§ **TASK DETAILS**
Show every line from the entries that follow which holds the word "image".

-- Opening Marker --

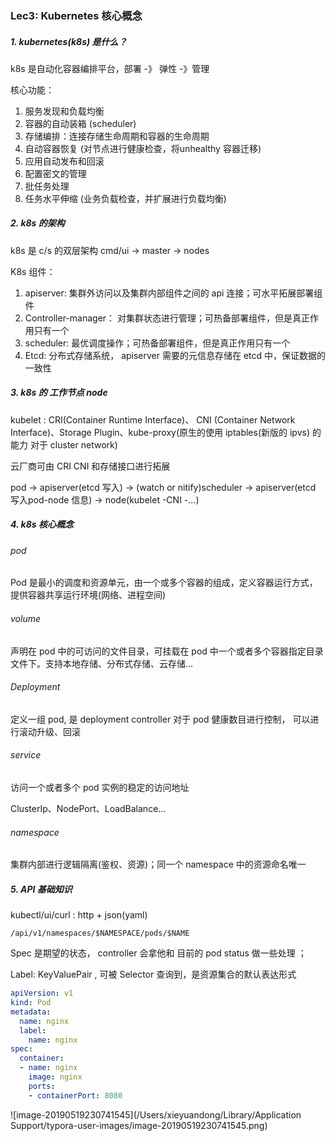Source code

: ### Lec3: Kubernetes 核心概念

##### 1. kubernetes(k8s) 是什么？

k8s 是自动化容器编排平台，部署 -》 弹性 -》管理

核心功能：

1. 服务发现和负载均衡
2. 容器的自动装箱 (scheduler)
3. 存储编排：连接存储生命周期和容器的生命周期
4. 自动容器恢复 (对节点进行健康检查，将unhealthy 容器迁移)
5. 应用自动发布和回滚
6. 配置密文的管理
7. 批任务处理
8. 任务水平伸缩 (业务负载检查，并扩展进行负载均衡)

##### 2. k8s 的架构

k8s 是 c/s 的双层架构 cmd/ui -> master -> nodes

K8s 组件：

1. apiserver: 集群外访问以及集群内部组件之间的 api 连接；可水平拓展部署组件
2. Controller-manager： 对集群状态进行管理；可热备部署组件，但是真正作用只有一个
3. scheduler: 最优调度操作；可热备部署组件，但是真正作用只有一个
4. Etcd: 分布式存储系统， apiserver 需要的元信息存储在 etcd 中，保证数据的一致性

##### 3. k8s 的 工作节点 node

kubelet : CRI(Container Runtime Interface)、 CNI (Container Network Interface)、Storage Plugin、kube-proxy(原生的使用 iptables(新版的 ipvs) 的能力 对于 cluster network)

云厂商可由 CRI CNI 和存储接口进行拓展 

pod -> apiserver(etcd 写入) -> (watch or nitify)scheduler -> apiserver(etcd 写入pod-node 信息) -> node(kubelet -CNI -...) 



##### 4. k8s 核心概念

###### pod

Pod 是最小的调度和资源单元，由一个或多个容器的组成，定义容器运行方式，提供容器共享运行环境(网络、进程空间)

###### volume

声明在 pod 中的可访问的文件目录，可挂载在 pod 中一个或者多个容器指定目录文件下。支持本地存储、分布式存储、云存储...

###### Deployment

定义一组 pod, 是 deployment controller 对于 pod 健康数目进行控制， 可以进行滚动升级、回滚

###### service

访问一个或者多个 pod 实例的稳定的访问地址

ClusterIp、NodePort、LoadBalance...

###### namespace

集群内部进行逻辑隔离(鉴权、资源)；同一个 namespace 中的资源命名唯一



##### 5. API 基础知识

kubectl/ui/curl :  http + json(yaml)

`/api/v1/namespaces/$NAMESPACE/pods/​$NAME`

Spec 是期望的状态， controller 会拿他和 目前的 pod  status 做一些处理 ；

Label: KeyValuePair , 可被 Selector 查询到，是资源集合的默认表达形式

```yaml
apiVersion: v1
kind: Pod
metadata:
  name: nginx
  label:
    name: nginx
spec:
  container:
  - name: nginx
    image: nginx
    ports:
    - containerPort: 8080
```

![image-20190519230741545](/Users/xieyuandong/Library/Application Support/typora-user-images/image-20190519230741545.png)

-- Closing Marker --

§ **EXERCISE SOLUTION**
    image: nginx
![image-20190519230741545](/Users/xieyuandong/Library/Application Support/typora-user-images/image-20190519230741545.png)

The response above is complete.